Appendix
Operators in Top N words application
This section describes the operators used for building the top N words application. The operators, the implementing classes and a brief description of their functionalities are described in this table.
Operator |
Implementing class |
Description |
lineReader |
LineReader |
Reads lines from input files. |
wordReader |
WordReader |
Splits a line into words. |
windowWordCount |
WindowWordCount |
Computes word frequencies for a single window. |
fileWordCount |
FileWordCount |
Maintains per-file and global word frequencies. |
wcWriter |
WcWriter |
Writes top N words and their frequencies to output files. |
console |
ConsoleOutputOperator |
Writes received tuples to console. |
snapshotServerFile |
AppDataSnapshotServerMap |
Caches the last data set for the current file, and returns it in response to queries. |
snapshotServerGlobal |
AppDataSnapshotServerMap |
Caches the last global data set, and returns it in response to queries. |
QueryFile |
PubSubWebSocketAppDataQuery |
Receives queries for per-file data. |
QueryGlobal |
PubSubWebSocketAppDataQuery |
Receives queries for global data. |
wsResultFile |
PubSubWebSocketAppDataResult |
Returns results for per-file queries. |
wsResultGlobal |
PubSubWebSocketAppDataResult |
Returns results for global queries. |
We now describe the process of wiring these operators together in the
populateDAG()
method of the main application class
ApplicationWithQuerySupport
. First, the operators are created and added to
the DAG via the addOperator
method:
LineReader lineReader = dag.addOperator("lineReader",new LineReader());
The first argument is a string that names this instance of the operator; it is the same as the value in the first column of the above table and also the node name in the Logical DAG.

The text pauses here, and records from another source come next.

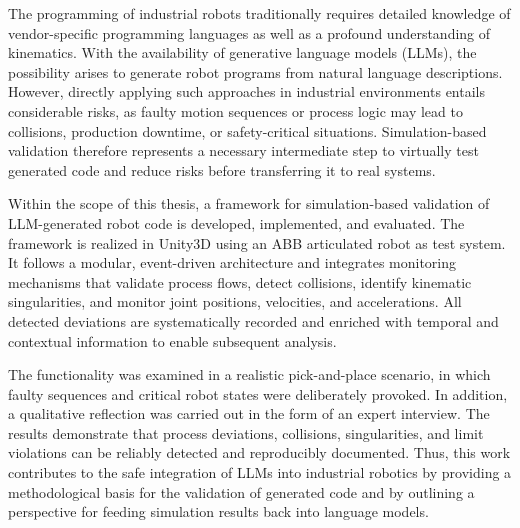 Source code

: The programming of industrial robots traditionally requires detailed
knowledge of vendor-specific programming languages as well as a
profound understanding of kinematics. With the availability of
generative language models (LLMs), the possibility arises to generate
robot programs from natural language descriptions. However, directly
applying such approaches in industrial environments entails
considerable risks, as faulty motion sequences or process logic may
lead to collisions, production downtime, or safety-critical
situations. Simulation-based validation therefore represents a
necessary intermediate step to virtually test generated code and
reduce risks before transferring it to real systems.

Within the scope of this thesis, a framework for simulation-based
validation of LLM-generated robot code is developed, implemented, and
evaluated. The framework is realized in Unity3D using an ABB
articulated robot as test system. It follows a modular, event-driven
architecture and integrates monitoring mechanisms that validate
process flows, detect collisions, identify kinematic singularities,
and monitor joint positions, velocities, and accelerations. All
detected deviations are systematically recorded and enriched with
temporal and contextual information to enable subsequent analysis.

The functionality was examined in a realistic pick-and-place
scenario, in which faulty sequences and critical robot states were
deliberately provoked. In addition, a qualitative reflection was
carried out in the form of an expert interview. The results
demonstrate that process deviations, collisions, singularities, and
limit violations can be reliably detected and reproducibly
documented. Thus, this work contributes to the safe integration of
LLMs into industrial robotics by providing a methodological basis for
the validation of generated code and by outlining a perspective for
feeding simulation results back into language models.
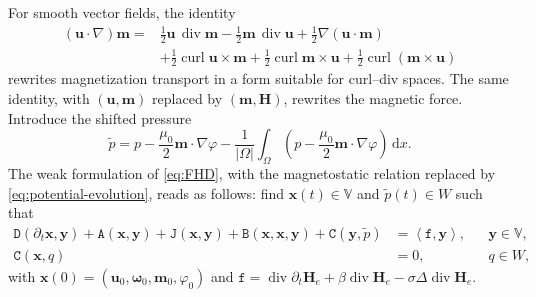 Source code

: \documentclass[11pt,a4paper]{article}
\newcommand{\bs}{\boldsymbol}
\newcommand{\dd}{\,\mathrm d}
\DeclareMathOperator{\curl}{curl}
\DeclareMathOperator{\ddiv}{div}
\newcommand{\Div}{\ddiv}
\newcommand{\V}{\mathbb V}
\newcommand{\DD}{\mathtt D}
\newcommand{\Aform}{\mathtt A}
\newcommand{\JJ}{\mathtt J}
\newcommand{\BB}{\mathtt B}
\newcommand{\CC}{\mathtt C}
\newcommand{\ff}{\mathtt f}
\newcommand{\pp}{\widetilde p}
\newcommand{\dual}[2]{\left\langle#1,#2\right\rangle}
\theoremstyle{definition}
\numberwithin{equation}{section}
\begin{document}
For smooth vector fields, the identity
\begin{equation}\label{eq:vector-identity}
\begin{aligned}
 (\bs u\cdot\nabla)\bs m={}&\frac12\bs u\,\Div\bs m-\frac12\bs m\,\Div\bs u
 +\frac12\nabla(\bs u\cdot\bs m)\\
 &+\frac12\curl\bs u\times\bs m+\frac12\curl\bs m\times\bs u
 +\frac12\curl(\bs m\times\bs u)
\end{aligned}
\end{equation}
rewrites magnetization transport in a form suitable for curl--div spaces. The same identity, with $(\bs u,\bs m)$ replaced by $(\bs m,\bs H)$, rewrites the magnetic force. Introduce
the shifted pressure 
\begin{equation}\label{eq:shifted-pressure}
 \pp=p-\frac{\mu_0}{2}\bs m\cdot\nabla\varphi
 -\frac1{|\Omega|}\int_\Omega\left(p-\frac{\mu_0}{2}\bs m\cdot\nabla\varphi\right)\dd x.
\end{equation}
The weak formulation of \eqref{eq:FHD}, with the magnetostatic relation replaced by \eqref{eq:potential-evolution}, reads as follows:
find $\bs x(t)\in\V$ and $\pp(t)\in W$ such that
\begin{equation}\label{eq:abstract}
\begin{aligned}
 \DD(\partial_t\bs x,\bs y)+\Aform(\bs x,\bs y)+\JJ(\bs x,\bs y)
 +\BB(\bs x,\bs x,\bs y)+\CC(\bs y,\pp)&=\dual{\ff}{\bs y},&&\bs y\in\V,\\
 \CC(\bs x,q)&=0,&&q\in W,
\end{aligned}
\end{equation}
with $\bs x(0)=(\bs u_0,\bs\omega_0,\bs m_0,\varphi_0)$ and $\ff = \Div\partial_t\bs H_e + \beta \Div\bs H_e - \sigma\Delta \Div\bs H_e$. 
\end{document}
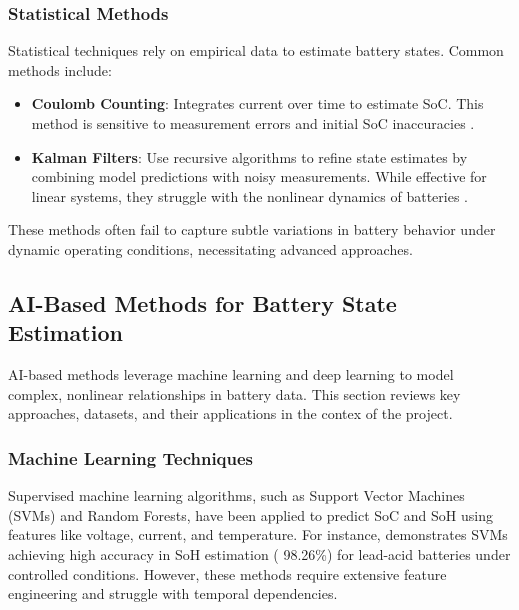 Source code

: \subsubsection{Statistical Methods}
Statistical techniques rely on empirical data to estimate battery states. Common methods include:
\begin{itemize}
    \item \textbf{Coulomb Counting}: Integrates current over time to estimate SoC. This method is sensitive to measurement errors and initial SoC inaccuracies \cite{Report}.
    \item \textbf{Kalman Filters}: Use recursive algorithms to refine state estimates by combining model predictions with noisy measurements. While effective for linear systems, they struggle with the nonlinear dynamics of batteries \cite{Report}.
\end{itemize}

These methods often fail to capture subtle variations in battery behavior under dynamic operating conditions, necessitating advanced approaches.

\subsection{AI-Based Methods for Battery State Estimation}
AI-based methods leverage machine learning and deep learning to model complex, nonlinear relationships in battery data. This section reviews key approaches, datasets, and their applications in the contex of the project.

\subsubsection{Machine Learning Techniques}
Supervised machine learning algorithms, such as Support Vector Machines (SVMs) and Random Forests, have been applied to predict SoC and SoH using features like voltage, current, and temperature. For instance, \cite{sun_simultaneous_2022} demonstrates SVMs achieving high accuracy in SoH estimation ( 98.26\%) for lead-acid batteries under controlled conditions. However, these methods require extensive feature engineering and struggle with temporal dependencies.

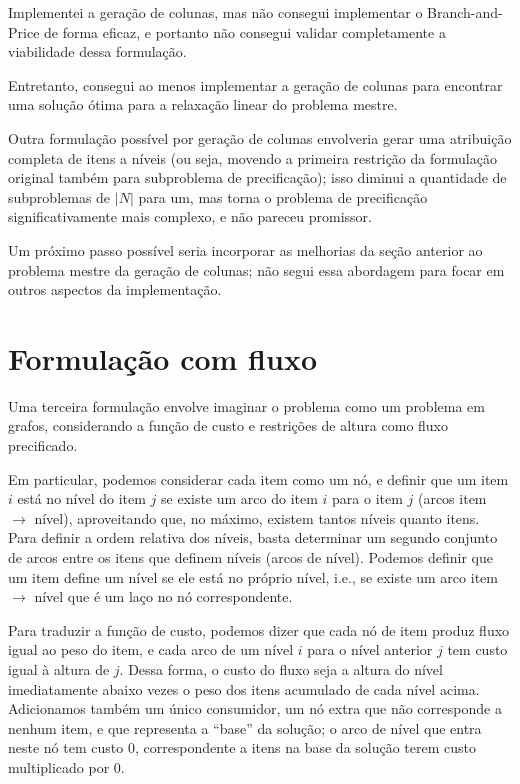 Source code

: \documentclass{article}
\begin{document}
Implementei a geração de colunas, mas não consegui implementar o Branch-and-Price de forma eficaz, e portanto não consegui validar completamente a viabilidade dessa formulação.

Entretanto, consegui ao menos implementar a geração de colunas para encontrar uma solução ótima para a relaxação linear do problema mestre.

Outra formulação possível por geração de colunas envolveria gerar uma atribuição completa de itens a níveis (ou seja, movendo a primeira restrição da formulação original também para subproblema de precificação); isso diminui a quantidade de subproblemas de $|N|$ para um, mas torna o problema de precificação significativamente mais complexo, e não pareceu promissor.

Um próximo passo possível seria incorporar as melhorias da seção anterior ao problema mestre da geração de colunas; não segui essa abordagem para focar em outros aspectos da implementação.

\section{Formulação com fluxo}

Uma terceira formulação envolve imaginar o problema como um problema em grafos, considerando a função de custo e restrições de altura como fluxo precificado.

Em particular, podemos considerar cada item como um nó, e definir que um item $i$ está no nível do item $j$ se existe um arco do item $i$ para o item $j$ (arcos item $\rightarrow$ nível), aproveitando que, no máximo, existem tantos níveis quanto itens. Para definir a ordem relativa dos níveis, basta determinar um segundo conjunto de arcos entre os itens que definem níveis (arcos de nível). Podemos definir que um item define um nível se ele está no próprio nível, i.e., se existe um arco item $\rightarrow$ nível que é um laço no nó correspondente.

Para traduzir a função de custo, podemos dizer que cada nó de item produz fluxo igual ao peso do item, e cada arco de um nível $i$ para o nível anterior $j$ tem custo igual à altura de $j$. Dessa forma, o custo do fluxo seja a altura do nível imediatamente abaixo vezes o peso dos itens acumulado de cada nível acima. Adicionamos também um único consumidor, um nó extra que não corresponde a nenhum item, e que representa a ``base'' da solução; o arco de nível que entra neste nó tem custo 0, correspondente a itens na base da solução terem custo multiplicado por 0.
\end{document}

Next, we connect each output port of an operator with all the input ports that
should receive these tuples using the addStream
function, for example:
dag.addStream("lines", lineReader.output, wordReader.input);
...
dag.addStream("WordCountsFile", fileWordCount.outputPerFile, snapshotServerFile.input, console.input);
Notice that the stream from fileWordCount.outputPerFile
(which consists of
the top N words for the current file as the file is being read) goes to
snapshotServerFile.input
(where it will be saved to respond to queries) and to
console.input
(which is used for debugging). Additional sinks can be provided
in the same call as additional terminal arguments. You can examine the rest of
these calls and ensure that they match the names and connections of the
Logical DAG.
This section provides detailed information about each operator.
LineReader
This class extends AbstractFileInputOperator<String>
to open a file, read its
lines, and emit them as tuples. It has two output ports, one for the normal
output of tuples, and the other for the output of an EOF tuple indicating the
end of the current input file. Ports should always be transient fields because
they should not be serialized and saved to the disk during checkpointing.
The base class keeps track of files already processed, files that
should be ignored, and files that failed part-way. Derived classes need to
override four methods: openFile
, closeFile
, readEntity
, and emit
. Of
these, only the third is non-trivial: if a valid line is available, it is read
and returned. Otherwise, the end of the file must have been reached. To
indicate this, the file name is emitted on the control port where it
will be read by the FileWordCount
operator.
WordReader
This operator receives lines from LineReader
on the input port and emits
words on the output port. It has a configurable property called nonWordStr
along with associated public getter and setter methods. Such properties can be
customized in the appropriate properties file of the application. The values of
the properties are automatically injected into the operator at run-time. In
this scenario, this string is provided the value of the property
dt.application.TopNWordsWithQueries.operator.wordReader.nonWordStr
.
For efficiency, this string is compiled into a pattern for repeated use.
The process
method of the input port splits each input line into words using
this pattern as the separator, and emits non-empty words on the output port.
WindowWordCount
This operator receives words and emits a list of word-frequency pairs for each
window. It maintains a word-frequency map for the current window, updates this
map for each word received, emits the whole map (if non-empty) when
endWindow
is called, and clears the map in preparation for the next window.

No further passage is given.